Exercise directions: When a line in the entries contains the word "nodes", copy that line in full.
(Data provided begins)
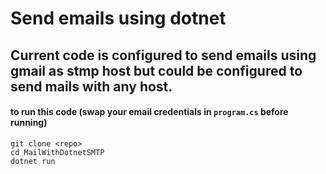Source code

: # Send emails using dotnet
## Current code is configured to send emails using gmail as stmp host but could be configured to send mails with any host.

#### to run this code (swap your email credentials in `program.cs` before running)
```
git clone <repo>
cd MailWithDotnetSMTP
dotnet run
```
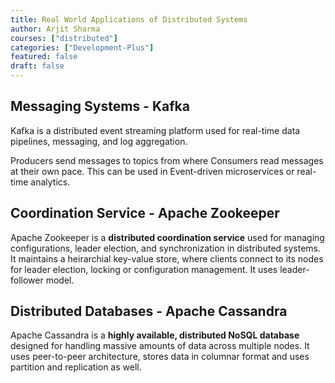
 ```yaml
---
title: Real World Applications of Distributed Systems
author: Arjit Sharma
courses: ["distributed"]
categories: ["Development-Plus"]
featured: false
draft: false
---
```


## Messaging Systems - Kafka

Kafka is a distributed event streaming platform used for real-time data pipelines, messaging, and log aggregation.

Producers send messages to topics from where Consumers read messages at their own pace. 
This can be used in Event-driven microservices or real-time analytics.

## Coordination Service -  Apache Zookeeper

Apache Zookeeper is a **distributed coordination service** used for managing configurations, leader election, and synchronization in distributed systems.
It maintains a heirarchial key-value store, where clients connect to its nodes for leader election, locking or configuration management. It uses leader-follower model.

## Distributed Databases - Apache Cassandra

Apache Cassandra is a **highly available, distributed NoSQL database** designed for handling massive amounts of data across multiple nodes.
It uses peer-to-peer architecture, stores data in columnar format and uses partition and replication as well.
(Data provided ends)
Answer box:
It maintains a heirarchial key-value store, where clients connect to its nodes for leader election, locking or configuration management. It uses leader-follower model.
Apache Cassandra is a **highly available, distributed NoSQL database** designed for handling massive amounts of data across multiple nodes.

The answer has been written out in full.